Mon bien-aimé s’en est allé

Emportant mon cœur désolé.

Vents, que vos plaintives rumeurs,

Que vos chants, rossignols charmeurs,

Aillent lui dire que je meurs.

La version de chambre est prévue pour voix, piano et quatuor à cordes. Cette courte désolation d’un peu plus de sept minutes est à la fois poignante et frémissante ; l’inconsolable douleur de l’amoureuse éconduite est chantée par Eléonore Pancrazi. Née en Corse en 1990, cette jeune mezzo montre ici une sensibilité déchirée par la perte d’une union qu’elle croyait éternelle. La voix est fraîche dans cette fin de passion vécue, elle est touchante et déchirante, délicatement soutenue par les cordes et le piano.
Après cet épisode dramatique, c’est à son ami le poète Maurice Bouchor (1855-1929) que Chausson rend hommage. L’œuvre de cet écrivain, qui fut aussi auteur dramatique, est bien oubliée de nos jours. C’est en grande partie grâce à Chausson qu’il est encore présent dans les mémoires, le compositeur lui ayant emprunté textes et titre pour sa célèbre mélodie-cantate Poème de l’amour et de la mer

Maurice Bouchor avait aussi traduit une pièce de Shakespeare, La Tempête, pour laquelle Chausson a écrit une musique de scène en douze parties dont cinq furent publiées. Takénori Némoto explique dans la notice que ces cinq pièces étaient destinées à la voix et à l’orchestre et que Chausson en fit un arrangement ultérieur pour voix, flûte, piano, violon, alto, violoncelle, harpe et célesta. Au cours de ses recherches, Némoto n’en trouva qu’une réduction pour chant et piano. En se basant sur des manuscrits de la Bibliothèque Nationale de France, il en a fait une reconstitution. On lira le plaisir gourmand avec lequel il fait part de ses trouvailles dans les archives. Dans cette version, trois morceaux sont vocaux et sont interprétés par la soprano Louise Pingeot, lauréate de plusieurs concours internationaux, dont on apprécie le timbre précis et la justesse d’incarnation, mais aussi la diction ; elle est rejointe par Eléonore Pancrazi pour un habile « duo de Junon et Cérès ».

 Ce programme de beau chant qui résume bien l’art de Chausson dans ce domaine est complété par une version généreuse, enflammée et débordante de passion du Concert pour violon, piano et quatuor à cordes op. 21, dont la création a eu lieu à Bruxelles le 4 mars 1892, dans le cadre de l’Association des XX fondée par Octave Maus (avec du Fauré, aussi en première audition).

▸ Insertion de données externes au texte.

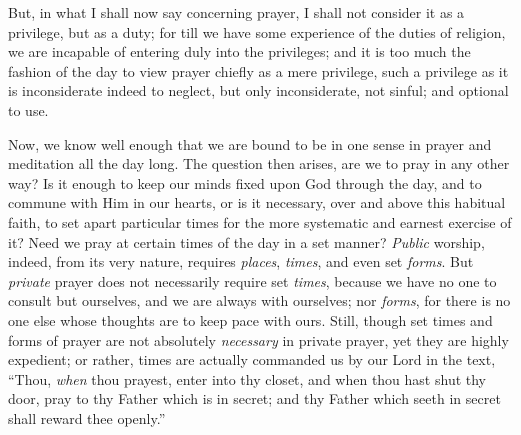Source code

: But, in what I shall now say concerning prayer, I
shall not consider it as a privilege, but as a duty; for
till we have some experience of the duties of religion,
we are incapable of entering duly into the privileges;
and it is too much the fashion of the day to view prayer
chiefly as a mere privilege, such a privilege as it is
inconsiderate indeed to neglect, but only inconsiderate,
not sinful; and optional to use.

Now, we know well enough that we are bound to be in
one sense in prayer and meditation all the day long. The
question then arises, are we to pray in any other way? Is
it enough to keep our minds fixed upon God through the
day, and to commune with Him in our hearts, or is it
necessary, over and above this habitual faith, to set
apart particular times for the more systematic and
earnest exercise of it? Need we pray at certain times of
the day in a set manner? \emph{Public} worship, indeed,
from its very nature, requires \emph{places}, \emph{times},
and even set \emph{forms}. But \emph{private} prayer does
not necessarily require set \emph{times}, because we have
no one to consult but ourselves, and we are always with
ourselves; nor \emph{forms}, for there is no one else
whose thoughts are to keep pace with ours. Still, though
set times and forms of prayer are not absolutely \emph{necessary}
in private prayer, yet they are highly expedient; or
rather, times are actually commanded us by our Lord in
the text, ``Thou, \emph{when} thou prayest, enter
into thy closet, and when thou hast shut thy door, pray
to thy Father which is in secret; and thy Father which
seeth in secret shall reward thee openly.''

Avec un si grand succès que Némoto rappelle une note écrite par Chausson dans son journal : « Il faut croire que ma musique est faite surtout pour les Belges, car jamais je n’ai eu un tel succès… ». Cette version de l’Ensemble Musica Nigella est d’un lyrisme intense que d’aucuns trouveront peut-être un peu trop à fleur de peau, mais cela fonctionne à merveille ! Les instrumentistes semblent galvanisés par leur prestation en public, traduisant avec impétuosité l’atmosphère palpitante du premier mouvement avant de laisser couler le rêve proche de Fauré dans la Sicilienne, page très inspirée, pleine de noblesse. Le troisième mouvement (« Grave ») prend ici une dimension presque symphonique, que la prise de son appuie de manière un peu trop présente. Le très animé Finale est rendu avec fougue ; un élan dévastateur le traverse, clôturant sur un mode majeur cette prestation qui, à en croire les applaudissements, a séduit les mélomanes présents ce soir-là. Il est vrai qu’il s’agit, sans jeu de mot, d’un beau « concert ».

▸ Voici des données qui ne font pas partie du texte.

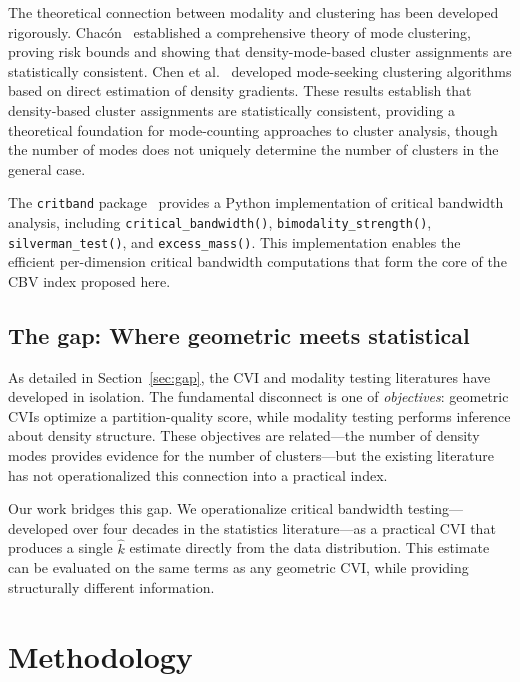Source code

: \documentclass[journal]{IEEEtran}
\begin{document}
The theoretical connection between modality and clustering has been developed rigorously. Chac\'on~\cite{chacon2015population} established a comprehensive theory of mode clustering, proving risk bounds and showing that density-mode-based cluster assignments are statistically consistent. Chen et al.~\cite{chen2017density, chen2017mode} developed mode-seeking clustering algorithms based on direct estimation of density gradients. These results establish that density-based cluster assignments are statistically consistent, providing a theoretical foundation for mode-counting approaches to cluster analysis, though the number of modes does not uniquely determine the number of clusters in the general case.

The \texttt{critband} package~\cite{zhang2026critband, critband2025} provides a Python implementation of critical bandwidth analysis, including \texttt{critical\_bandwidth()}, \texttt{bimodality\_strength()}, \texttt{silverman\_test()}, and \texttt{excess\_mass()}. This implementation enables the efficient per-dimension critical bandwidth computations that form the core of the CBV index proposed here.

\subsection{The gap: Where geometric meets statistical}
\label{sec:where-geometric-meets-statistical}

As detailed in Section~\ref{sec:gap}, the CVI and modality testing literatures have developed in isolation. The fundamental disconnect is one of \emph{objectives}: geometric CVIs optimize a partition-quality score, while modality testing performs inference about density structure. These objectives are related---the number of density modes provides evidence for the number of clusters---but the existing literature has not operationalized this connection into a practical index.

Our work bridges this gap. We operationalize critical bandwidth testing---developed over four decades in the statistics literature---as a practical CVI that produces a single $\hat{k}$ estimate directly from the data distribution. This estimate can be evaluated on the same terms as any geometric CVI, while providing structurally different information.

\section{Methodology}
\label{sec:methodology}
\end{document}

Ce CD est une superbe carte de visite pour le prochain Festival Musica Nigella. Mais il est bien plus que cela : c’est le témoignage d’une réelle osmose entre des musiciens qui travaillent ensemble et dont l’engagement est total. Ils l’ont bien prouvé dans cet enregistrement réalisé à la Chartreuse de Neuville-sous-Montreuil lors des soirées des 23 au 26 mai 2019.